The Wellcome Book Prize is focused centred on science and celebrates the best new books that illuminate our encounters with health, medicine and illness. This means that the subjects covered by the prize do not always make the easiest of reading. This year we have a fictional book on the pressures of continuing the family line in Nigeria, there is a book that considers the future of humanity and the possibilities of trans-human development. Most of us reading this would not be alive if it were not for the pioneering work of Joseph Lister, or the work that has taken place in vaccine research, subjects brilliantly covered by two of the shortlisted books. The drug culture in Western societies is now endemic, but how it affects families is often glossed over; one of the books on the shortlist talks about just how it can affect anyone at any level of society. There are three things guaranteed in life: your computer crashing, taxes and death, the final book on the shortlist is prepared to tackle the taboo subject of death.

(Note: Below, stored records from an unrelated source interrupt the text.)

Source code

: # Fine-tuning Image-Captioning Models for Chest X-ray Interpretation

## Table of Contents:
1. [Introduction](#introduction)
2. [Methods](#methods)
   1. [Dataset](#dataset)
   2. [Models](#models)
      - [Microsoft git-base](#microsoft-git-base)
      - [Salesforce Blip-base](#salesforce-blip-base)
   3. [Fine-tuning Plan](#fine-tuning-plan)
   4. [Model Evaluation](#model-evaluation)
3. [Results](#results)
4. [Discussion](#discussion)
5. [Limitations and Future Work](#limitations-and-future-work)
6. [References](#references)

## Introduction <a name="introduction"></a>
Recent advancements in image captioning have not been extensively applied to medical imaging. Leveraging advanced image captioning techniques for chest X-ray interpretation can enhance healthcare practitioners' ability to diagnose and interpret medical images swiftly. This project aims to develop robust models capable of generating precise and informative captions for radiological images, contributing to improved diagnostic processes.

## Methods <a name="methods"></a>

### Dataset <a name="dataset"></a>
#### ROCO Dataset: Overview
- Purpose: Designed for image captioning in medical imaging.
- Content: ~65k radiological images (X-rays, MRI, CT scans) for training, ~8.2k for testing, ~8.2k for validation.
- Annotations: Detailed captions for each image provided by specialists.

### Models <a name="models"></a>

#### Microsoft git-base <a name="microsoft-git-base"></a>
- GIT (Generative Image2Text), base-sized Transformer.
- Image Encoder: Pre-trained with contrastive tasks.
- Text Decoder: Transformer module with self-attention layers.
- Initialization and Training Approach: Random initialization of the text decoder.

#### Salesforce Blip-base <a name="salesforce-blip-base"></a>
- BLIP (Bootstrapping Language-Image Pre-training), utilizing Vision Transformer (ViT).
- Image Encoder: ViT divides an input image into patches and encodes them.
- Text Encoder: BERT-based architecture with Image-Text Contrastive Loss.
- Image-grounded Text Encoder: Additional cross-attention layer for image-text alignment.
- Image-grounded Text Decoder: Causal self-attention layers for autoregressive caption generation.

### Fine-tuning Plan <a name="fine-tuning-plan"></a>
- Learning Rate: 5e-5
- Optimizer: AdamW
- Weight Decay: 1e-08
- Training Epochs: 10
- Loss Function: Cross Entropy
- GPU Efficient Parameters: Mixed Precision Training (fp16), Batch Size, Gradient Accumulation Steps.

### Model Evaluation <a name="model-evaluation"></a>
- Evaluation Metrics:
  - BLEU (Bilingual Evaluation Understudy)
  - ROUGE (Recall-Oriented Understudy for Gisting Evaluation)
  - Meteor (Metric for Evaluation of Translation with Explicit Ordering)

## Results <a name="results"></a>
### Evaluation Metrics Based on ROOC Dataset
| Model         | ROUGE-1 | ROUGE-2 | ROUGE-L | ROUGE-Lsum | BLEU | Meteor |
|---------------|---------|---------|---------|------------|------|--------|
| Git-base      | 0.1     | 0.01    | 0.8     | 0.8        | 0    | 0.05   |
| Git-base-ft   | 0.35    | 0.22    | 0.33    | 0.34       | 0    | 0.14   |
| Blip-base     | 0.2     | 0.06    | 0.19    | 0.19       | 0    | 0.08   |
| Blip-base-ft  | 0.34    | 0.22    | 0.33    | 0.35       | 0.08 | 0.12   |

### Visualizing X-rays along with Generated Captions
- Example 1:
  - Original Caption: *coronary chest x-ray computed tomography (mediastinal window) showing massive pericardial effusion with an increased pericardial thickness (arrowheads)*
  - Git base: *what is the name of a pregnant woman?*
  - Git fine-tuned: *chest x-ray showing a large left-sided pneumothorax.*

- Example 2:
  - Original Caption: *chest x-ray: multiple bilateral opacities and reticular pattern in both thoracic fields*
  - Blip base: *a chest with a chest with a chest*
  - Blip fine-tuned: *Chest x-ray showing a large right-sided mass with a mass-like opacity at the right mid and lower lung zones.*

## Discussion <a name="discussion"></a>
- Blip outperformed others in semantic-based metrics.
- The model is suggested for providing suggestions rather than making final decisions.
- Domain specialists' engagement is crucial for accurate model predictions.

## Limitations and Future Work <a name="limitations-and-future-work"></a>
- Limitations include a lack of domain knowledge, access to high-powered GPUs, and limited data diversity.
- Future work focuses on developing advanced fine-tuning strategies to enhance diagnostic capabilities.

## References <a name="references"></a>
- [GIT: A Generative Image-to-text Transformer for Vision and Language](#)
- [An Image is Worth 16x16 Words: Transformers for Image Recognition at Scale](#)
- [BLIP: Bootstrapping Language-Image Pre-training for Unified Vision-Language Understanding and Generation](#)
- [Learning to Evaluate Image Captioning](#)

Today I am sharing an extract from The Vaccine Race by Meredith Wadman. She is a reporter at Science and has written for Nature, Fortune, the New York Times, and the Wall Street Journal. A graduate of Stanford and Columbia, she began medical school at the University of British Columbia and completed her medical degree as a Rhodes scholar at the University of Oxford and has covered biomedical research politics from Washington for two decades. She lives in suburban Washington with her husband, two sons and two dogs. She loves walking the dogs, talking with friends and reading histories and biographies.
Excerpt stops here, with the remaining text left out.